- YOUR TASK:
What lines in the records below hold the string "может"? Please show them.
***
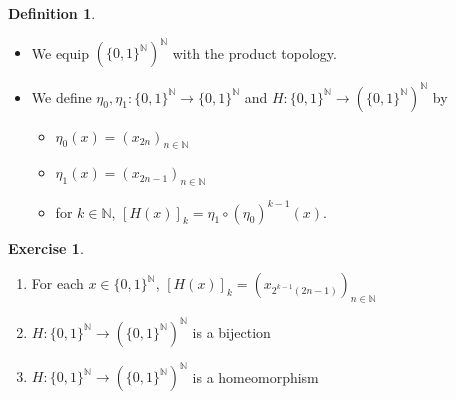 \documentclass{book}
\theoremstyle{definition}
\newtheorem{defn}[definition]{Definition}
\newtheorem{ex}[definition]{Exercise}
\newcommand{\N}{\mathbb{N}}
\DeclareMathOperator*{\0}{\mbf{0}}
\DeclareMathOperator*{\1}{\mbf{1}}
\begin{document}
	\begin{defn}\
		\begin{itemize}
			\item We equip $(\{0,1\}^{\N})^{\N}$ with the product topology.
			\item We define $\eta_0, \eta_1: \{0,1\}^{\N} \rightarrow \{0,1\}^{\N}$ and $H: \{0,1\}^{\N} \rightarrow (\{0,1\}^{\N})^{\N}$ by
			\begin{itemize}
				\item  $\eta_0(x) = (x_{2n})_{n \in \N}$
				\item $\eta_1(x) = (x_{2n-1})_{n \in \N}$ 
				\item for $k \in \N$, $[H(x)]_k = \eta_1 \circ (\eta_0)^{k-1}(x)$. 
			\end{itemize}
		\end{itemize}
	\end{defn}
	
	\begin{ex}\
		\begin{enumerate}
			\item For each $x \in \{0,1\}^{\N}$, $[H(x)]_k = (x_{2^{k-1}(2n-1)})_{n \in \N}$
			\item $H: \{0,1\}^{\N} \rightarrow (\{0,1\}^{\N})^{\N}$ is a bijection
			\item $H: \{0,1\}^{\N} \rightarrow (\{0,1\}^{\N})^{\N}$ is a homeomorphism
		\end{enumerate}
	\end{ex}
\end{document}
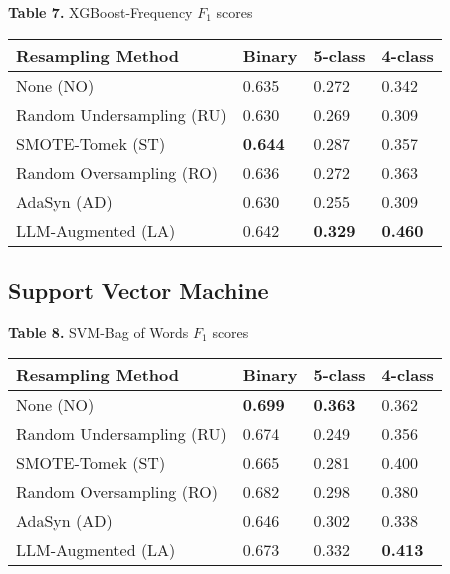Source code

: \documentclass[runningheads]{llncs}
\newenvironment{nscenter}
 {\parskip=0pt\par\nopagebreak\centering}
 {\par\noindent\ignorespacesafterend}
\begin{document}
\begin{nscenter}
{\bf Table 7.} XGBoost-Frequency $F_1$ scores\\

\begin{tabular}{|l|l|l|l|}
\hline
Resampling Method & Binary & 5-class & 4-class \\\hline
None (NO) & 0.635 & 0.272 & 0.342 \\\hline
Random Undersampling (RU) & 0.630 & 0.269 & 0.309 \\\hline
SMOTE-Tomek (ST) & {\bf 0.644} & 0.287 & 0.357 \\\hline
Random Oversampling (RO) & 0.636 & 0.272 & 0.363 \\\hline
AdaSyn (AD) & 0.630 & 0.255 & 0.309 \\\hline
LLM-Augmented (LA) & 0.642 & {\bf 0.329} & {\bf 0.460} \\\hline
\end{tabular}
\end{nscenter}

\subsection{Support Vector Machine}

\begin{nscenter}
{\bf Table 8.} SVM-Bag of Words $F_1$ scores\\

\begin{tabular}{|l|l|l|l|}
\hline
Resampling Method & Binary & 5-class & 4-class \\\hline
None (NO) & {\bf 0.699} & {\bf 0.363} & 0.362 \\\hline
Random Undersampling (RU) & 0.674 & 0.249 & 0.356 \\\hline
SMOTE-Tomek (ST) & 0.665 & 0.281 & 0.400 \\\hline
Random Oversampling (RO) & 0.682 & 0.298 & 0.380 \\\hline
AdaSyn (AD) & 0.646 & 0.302 & 0.338 \\\hline
LLM-Augmented (LA) & 0.673 & 0.332 & {\bf 0.413} \\\hline
\end{tabular}
\end{nscenter}
\end{document}
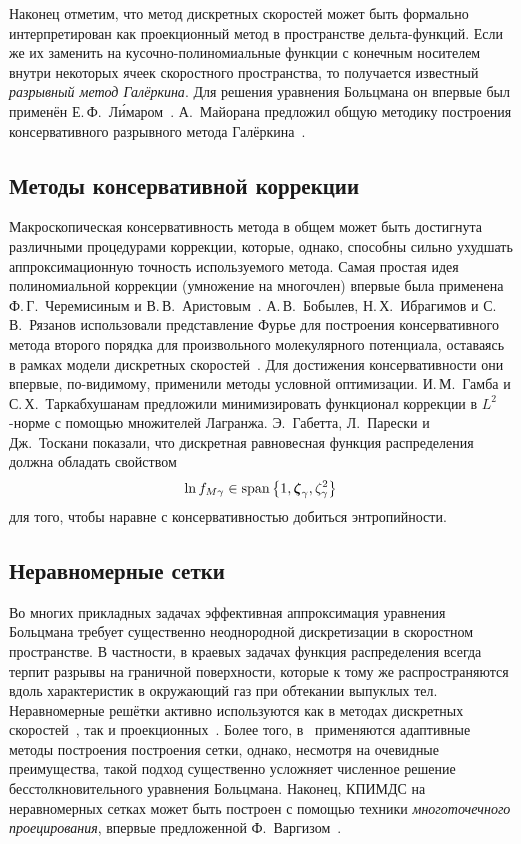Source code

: Наконец отметим, что метод дискретных скоростей может быть формально интерпретирован
как проекционный метод в пространстве дельта-функций.
Если же их заменить на кусочно-полиномиальные функции с конечным носителем внутри некоторых ячеек скоростного пространства,
то получается известный \emph{разрывный метод Галёркина}.
Для решения уравнения Больцмана он впервые был применён Е.\,Ф.~Л\'{и}маром~\cite{Limar1973}.
А.~Майорана предложил общую методику построения консервативного разрывного метода Галёркина~\cite{Majorana2011}.

\subsection{Методы консервативной коррекции}

Макроскопическая консервативность метода в общем может быть достигнута различными процедурами коррекции,
которые, однако, способны сильно ухудшать аппроксимационную точность используемого метода.
Самая простая идея полиномиальной коррекции (умножение на многочлен) впервые была применена
Ф.\,Г.~Черемисиным и В.\,В.~Аристовым~\cite{Tcheremissine1970}.
А.\,В.~Бобылев, Н.\,Х.~Ибрагимов и С.\,В.~Рязанов использовали представление Фурье
для построения консервативного метода второго порядка для произвольного молекулярного потенциала,
оставаясь в рамках модели дискретных скоростей~\cite{Rjasanow1999, Ibragimov2002}.
Для достижения консервативности они впервые, по-видимому, применили методы условной оптимизации.
И.\,М.~Гамба и С.\,Х.~Таркабхушанам предложили минимизировать функционал коррекции
в \(L^2\)-норме с помощью множителей Лагранжа.
Э.~Габетта, Л.~Парески и Дж.~Тоскани показали, что дискретная равновесная функция распределения
должна обладать свойством~\cite{Gabetta1997}
\begin{equation}\label{eq:dicrete_equilibrium}
    \ln f_{M\gamma} \in \operatorname{span}\left\{ 1, {\boldsymbol{\zeta}}_\gamma, \zeta^2_\gamma \right\}
\end{equation}
для того, чтобы наравне с консервативностью добиться энтропийности.

\subsection{Неравномерные сетки}

Во многих прикладных задачах эффективная аппроксимация уравнения Больцмана
требует существенно неоднородной дискретизации в скоростном пространстве.
В частности, в краевых задачах функция распределения всегда терпит разрывы на граничной поверхности,
которые к тому же распространяются вдоль характеристик в окружающий газ при обтекании выпуклых тел.
Неравномерные решётки активно используются как в методах дискретных скоростей~\cite{Kolobov2011, Morris2012},
так и проекционных~\cite{Heintz2008, Wu2014}.
Более того, в~\cite{Kolobov2011, Kolobov2013} применяются адаптивные методы построения построения сетки,
однако, несмотря на очевидные преимущества, такой подход существенно усложняет численное решение
бесстолкновительного уравнения Больцмана.
Наконец, КПИМДС на неравномерных сетках может быть построен с помощью техники \emph{многоточечного проецирования},
впервые предложенной Ф.~Варгизом~\cite{Varghese2007}.

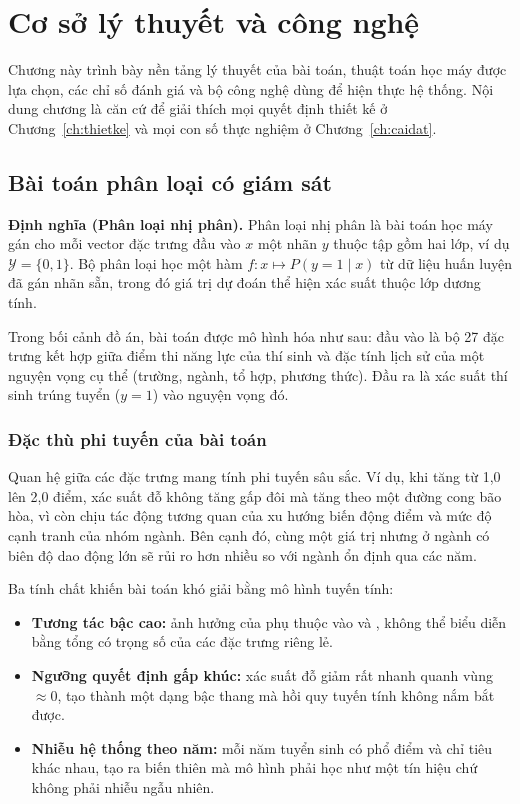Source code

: \chapter{Cơ sở lý thuyết và công nghệ}
\label{ch:coso}

Chương này trình bày nền tảng lý thuyết của bài toán, thuật toán học máy được
lựa chọn, các chỉ số đánh giá và bộ công nghệ dùng để hiện thực hệ thống. Nội
dung chương là căn cứ để giải thích mọi quyết định thiết kế ở Chương~\ref{ch:thietke}
và mọi con số thực nghiệm ở Chương~\ref{ch:caidat}.

\section{Bài toán phân loại có giám sát}

\textbf{Định nghĩa (Phân loại nhị phân).} Phân loại nhị phân  là bài toán học máy gán cho mỗi vector đặc trưng đầu vào $x$
một nhãn $y$ thuộc tập gồm hai lớp, ví dụ $\mathcal{Y} = \{0, 1\}$. Bộ phân
loại học một hàm $f: x \mapsto P(y=1 \mid x)$ từ dữ liệu huấn luyện đã gán
nhãn sẵn, trong đó giá trị dự đoán thể hiện xác suất thuộc lớp dương tính.

Trong bối cảnh đồ án, bài toán được mô hình hóa như sau: đầu vào là bộ 27 đặc
trưng kết hợp giữa điểm thi năng lực của thí sinh và đặc tính lịch sử của một
nguyện vọng cụ thể (trường, ngành, tổ hợp, phương thức). Đầu ra là xác suất
thí sinh trúng tuyển ($y=1$) vào nguyện vọng đó.

\subsection{Đặc thù phi tuyến của bài toán}

Quan hệ giữa các đặc trưng mang tính phi tuyến sâu sắc. Ví dụ, khi
 tăng từ 1,0 lên 2,0 điểm, xác suất đỗ không tăng gấp đôi mà tăng
theo một đường cong bão hòa, vì còn chịu tác động tương quan của xu hướng biến
động điểm và mức độ cạnh tranh của nhóm ngành. Bên cạnh đó, cùng một giá trị
 nhưng ở ngành có biên độ dao động lớn sẽ rủi ro hơn nhiều so với
ngành ổn định qua các năm.

Ba tính chất khiến bài toán khó giải bằng mô hình tuyến tính:

\begin{itemize}[leftmargin=1.6em, itemsep=3pt]
  \item \textbf{Tương tác bậc cao:} ảnh hưởng của  phụ thuộc vào
         và , không thể biểu diễn bằng tổng
        có trọng số của các đặc trưng riêng lẻ.
  \item \textbf{Ngưỡng quyết định gấp khúc:} xác suất đỗ giảm rất nhanh quanh
        vùng  $\approx 0$, tạo thành một dạng bậc thang mà hồi quy
        tuyến tính không nắm bắt được.
  \item \textbf{Nhiễu hệ thống theo năm:} mỗi năm tuyển sinh có phổ điểm và chỉ
        tiêu khác nhau, tạo ra biến thiên mà mô hình phải học như một tín hiệu
        chứ không phải nhiễu ngẫu nhiên.
\end{itemize}

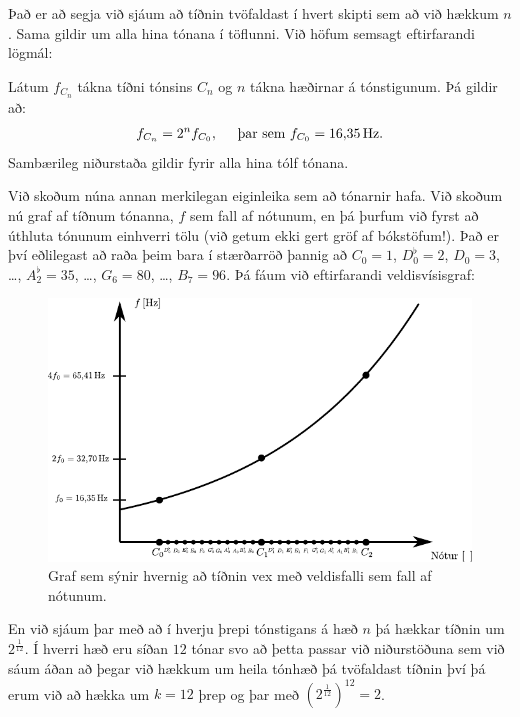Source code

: Það er að segja við sjáum að tíðnin tvöfaldast í hvert skipti sem að við hækkum $n$. Sama gildir um alla hina tónana í töflunni. Við höfum semsagt eftirfarandi lögmál:

\begin{tcolorbox}
\begin{theorem}
Látum $f_{C_n}$ tákna tíðni tónsins $C_n$ og $n$ tákna hæðirnar á tónstigunum. Þá gildir að:
\begin{align*}
    f_{C_n} = 2^{n}f_{C_0}, \hspace{0.5cm} \text{þar sem $f_{C_0} = \SI{16.35}{Hz}$.}
\end{align*}
Sambærileg niðurstaða gildir fyrir alla hina tólf tónana.
\end{theorem}
\end{tcolorbox}

\newpage

Við skoðum núna annan merkilegan eiginleika sem að tónarnir hafa. Við skoðum nú graf af tíðnum tónanna, $f$ sem fall af nótunum, en þá þurfum við fyrst að úthluta tónunum einhverri tölu (við getum ekki gert gröf af bókstöfum!). Það er því eðlilegast að raða þeim bara í stærðarröð þannig að $C_0 = 1$, $D^\flat_0 = 2$, $D_0 = 3$, \ldots, $A^\flat_2 = 35$, \ldots, $G_6 = 80$, \ldots, $B_7 = 96$. Þá fáum við eftirfarandi veldisvísisgraf:

\begin{figure}[H]
    \centering
    \includegraphics{figures/music-notes.pdf}
    \caption{Graf sem sýnir hvernig að tíðnin vex með veldisfalli sem fall af nótunum.}
    \label{fig:my_label}
\end{figure}
En við sjáum þar með að í hverju þrepi tónstigans á hæð $n$ þá hækkar tíðnin um $2^{\frac{1}{12}}$. Í hverri hæð eru síðan $12$ tónar svo að þetta passar við niðurstöðuna sem við sáum áðan að þegar við hækkum um heila tónhæð þá tvöfaldast tíðnin því þá erum við að hækka um $k = 12$ þrep og þar með $\left(2^{\frac{1}{12}}\right)^{12} = 2$.

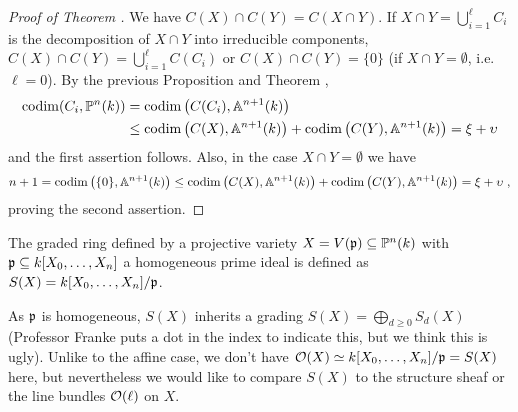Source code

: \documentclass[a4paper,parskip=half,numbers=enddot, DIV=12, headheight=30pt]{scrreprt}
\begin{document}
\begin{proof}[Proof of Theorem ]
    We have $C(X)\cap C(Y) = C(X\cap Y)$. If $X\cap Y= \bigcup_{i=1}^\ell C_i$ is the decomposition of $X\cap Y$ into irreducible components, $C(X)\cap C(Y) = \bigcup_{i=1}^\ell C(C_i)$ or $C(X) \cap C(Y) = \{0\}$ (if $X\cap Y=\emptyset$, i.e.\ $\ell=0$). By the previous Proposition and Theorem , 
    \begin{align*}
    	 \operatorname{codim}(C_i, \mathbb{P}^n(k)) &= \operatorname{codim}\big(C(C_i), \mathbb{A}^{n+1}(k)\big)\\
    	 & \leq \operatorname{codim}\big(C(X), \mathbb{A}^{n+1}(k)\big) +\operatorname{codim}\big(C(Y), \mathbb{A}^{n+1}(k)\big)= \xi+\upsilon 
    \end{align*}
   and the first assertion follows. Also, in the case $X\cap Y =\emptyset$ we have 
   \begin{align*}
	   	n+1 = \operatorname{codim}\big(\{0\}, \mathbb{A}^{n+1}(k)\big) \leq \operatorname{codim}\big(C(X),\mathbb{A}^{n+1}(k)\big)+\operatorname{codim}\big(C(Y), \mathbb{A}^{n+1}(k)\big) = \xi +\upsilon\;, 
   \end{align*}
   proving the second assertion.
\end{proof}
\begin{defi}
    The graded ring defined by a projective variety $X= V(\mathfrak{p}) \subseteq \mathbb{P}^n(k)$ with $\mathfrak{p}\subseteq k[X_0,\ldots,X_n]$ a homogeneous prime ideal is defined as $S(X) = k[X_0,\ldots, X_n]/\mathfrak{p}$. 
\end{defi}
As $\mathfrak{p}$ is homogeneous, $S(X)$ inherits a grading $S(X)=\bigoplus_{d\geq 0}S_d(X)$ (Professor Franke puts a dot in the index to indicate this, but we think this is ugly). Unlike to the affine case, we don't have $\mathcal{O}(X)\simeq k[X_0,\ldots,X_n]/\mathfrak{p}=S(X)$ here, but nevertheless we would like to compare $S(X)$ to the structure sheaf or the line bundles $\mathcal{O}(\ell)$ on $X$.
\end{document}
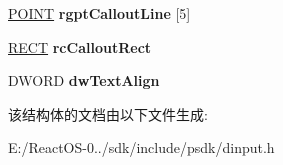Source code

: \begin{DoxyCompactItemize}
\hyperlink{structtag_p_o_i_n_t}{P\+O\+I\+NT} {\bfseries rgpt\+Callout\+Line} \mbox{[}5\mbox{]}
\item 
\mbox{\label{struct___d_i_d_e_v_i_c_e_i_m_a_g_e_i_n_f_o_a_a5c9c7745ec2595925f35ece017eb150f}} 
\hyperlink{structtag_r_e_c_t}{R\+E\+CT} {\bfseries rc\+Callout\+Rect}
\item 
\mbox{\label{struct___d_i_d_e_v_i_c_e_i_m_a_g_e_i_n_f_o_a_a2e2cccf84cdb572c322383a5963effae}} 
D\+W\+O\+RD {\bfseries dw\+Text\+Align}
\end{DoxyCompactItemize}


该结构体的文档由以下文件生成\+:\begin{DoxyCompactItemize}
\item 
E\+:/\+React\+O\+S-\/0../sdk/include/psdk/dinput.\+h\end{DoxyCompactItemize}
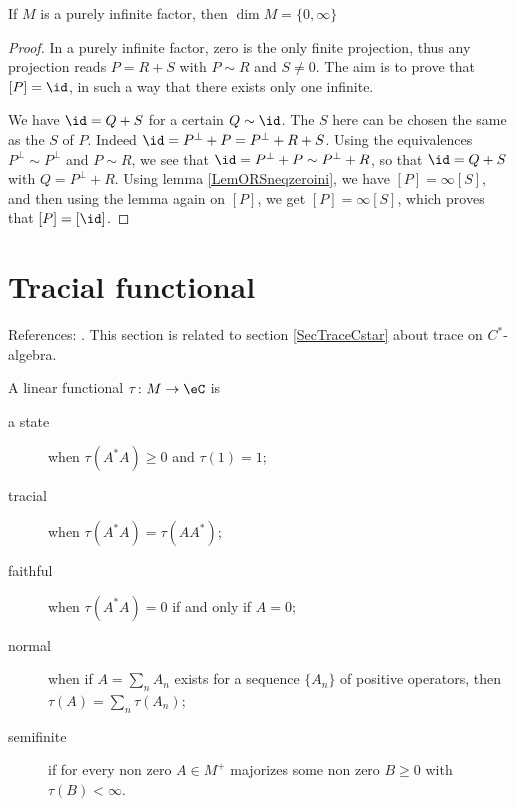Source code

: \begin{corollary}
If $M$ is a purely infinite factor, then $\dim M=\{ 0,\infty \}$
\end{corollary}

\begin{proof}
In a purely infinite factor, zero is the only finite projection, thus any projection reads $P=R+S$ with $P\sim R$ and $S\neq 0$. The aim is to prove that $[P]=\id$, in such a way that there exists only one infinite.

We have $\id=Q+S$ for a certain $Q\sim \id$. The $S$ here can be chosen the same as the $S$ of $P$. Indeed $\id=P^{\perp}+P=P^{\perp}+R+S$. Using the equivalences $P^{\perp}\sim P^{\perp}$ and $P\sim R$, we see that $\id=P^{\perp}+P\sim P^{\perp}+R$, so that $\id=Q+S$ with $Q=P^{\perp}+R$. Using lemma \ref{LemORSneqzeroini}, we have $[P]=\infty[S]$, and then using the lemma again on $[P]$, we get $[P]=\infty[S]$, which proves that $[P]=[\id]$.
\end{proof}

					\section{Tracial functional}
\label{SecTracevonNeuman}

References: \cite{DixmierTrace,TrioloSemifinite}. This section is related to section \ref{SecTraceCstar} about trace on $C^*$-algebra.

A linear functional $\tau\colon M\to \eC$ is
\begin{description}
	\item[a state] when $\tau(A^*A)\geq0$ and $\tau(1)=1$;
	\item[tracial] when $\tau(A^*A)=\tau(AA^*)$;
	\item[faithful] when $\tau(A^*A)=0$ if and only if $A=0$;
	\item[normal] when if $A=\sum_n A_n$ exists for a sequence $\{ A_n \}$ of positive operators, then $\tau(A)=\sum_n\tau(A_n)$;
	\item[semifinite] if for every non zero $A\in M^+$ majorizes some non zero $B\geq 0$ with $\tau(B)<\infty$.
\end{description}

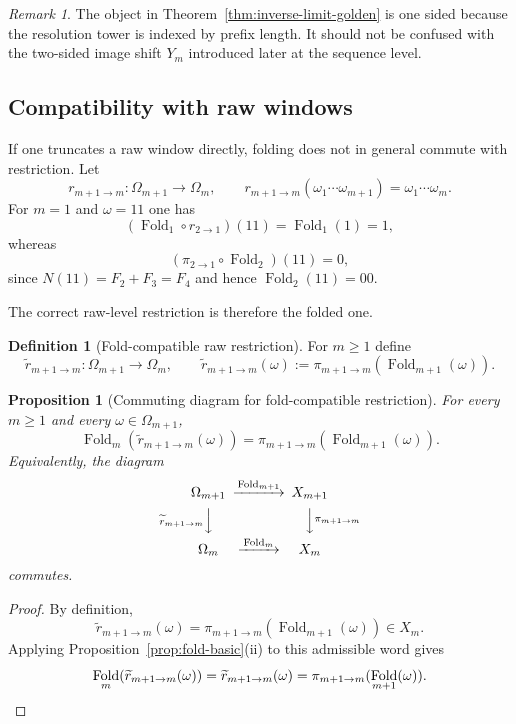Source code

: \documentclass[11pt,letterpaper]{article}
\numberwithin{equation}{section}
\theoremstyle{plain}
\newtheorem{proposition}[theorem]{Proposition}
\theoremstyle{definition}
\newtheorem{definition}[theorem]{Definition}
\theoremstyle{remark}
\newtheorem{remark}[theorem]{Remark}
\DeclareMathOperator{\Fold}{Fold}
\begin{document}
\begin{remark}
The object in Theorem~\ref{thm:inverse-limit-golden} is one sided because the
resolution tower is indexed by prefix length.  It should not be confused with
the two-sided image shift $Y_m$ introduced later at the sequence level.
\end{remark}

\subsection{Compatibility with raw windows}

If one truncates a raw window directly, folding does not in general commute
with restriction.  Let
\[
r_{m+1\to m}:\Omega_{m+1}\to\Omega_m,
\qquad
r_{m+1\to m}(\omega_1\cdots\omega_{m+1})=\omega_1\cdots\omega_m.
\]
For $m=1$ and $\omega=11$ one has
\[
(\Fold_1\circ r_{2\to 1})(11)=\Fold_1(1)=1,
\]
whereas
\[
(\pi_{2\to 1}\circ \Fold_2)(11)=0,
\]
since $N(11)=F_2+F_3=F_4$ and hence $\Fold_2(11)=00$.

The correct raw-level restriction is therefore the folded one.

\begin{definition}[Fold-compatible raw restriction]
\label{def:fold-compatible-restriction}
For $m\ge 1$ define
\[
\widetilde r_{m+1\to m}:\Omega_{m+1}\to\Omega_m,
\qquad
\widetilde r_{m+1\to m}(\omega):=\pi_{m+1\to m}(\Fold_{m+1}(\omega)).
\]
\end{definition}

\begin{proposition}[Commuting diagram for fold-compatible restriction]
\label{prop:fold-omega-commute}
For every $m\ge 1$ and every $\omega\in\Omega_{m+1}$,
\[
\Fold_m(\widetilde r_{m+1\to m}(\omega))
=
\pi_{m+1\to m}(\Fold_{m+1}(\omega)).
\]
Equivalently, the diagram
\[
\begin{CD}
\Omega_{m+1} @>{\Fold_{m+1}}>> X_{m+1}\\
@V{\widetilde r_{m+1\to m}}VV @VV{\pi_{m+1\to m}}V\\
\Omega_m @>{\Fold_m}>> X_m
\end{CD}
\]
commutes.
\end{proposition}

\begin{proof}
By definition,
\[
\widetilde r_{m+1\to m}(\omega)=\pi_{m+1\to m}(\Fold_{m+1}(\omega))\in X_m.
\]
Applying Proposition~\ref{prop:fold-basic}(ii) to this admissible word gives
\[
\Fold_m(\widetilde r_{m+1\to m}(\omega))
=
\widetilde r_{m+1\to m}(\omega)
=
\pi_{m+1\to m}(\Fold_{m+1}(\omega)).
\qedhere
\]
\end{proof}
\end{document}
***
- SOLUTION BELOW:
: Наконец отметим, что метод дискретных скоростей может быть формально интерпретирован
Макроскопическая консервативность метода в общем может быть достигнута различными процедурами коррекции,
Наконец, КПИМДС на неравномерных сетках может быть построен с помощью техники \emph{многоточечного проецирования},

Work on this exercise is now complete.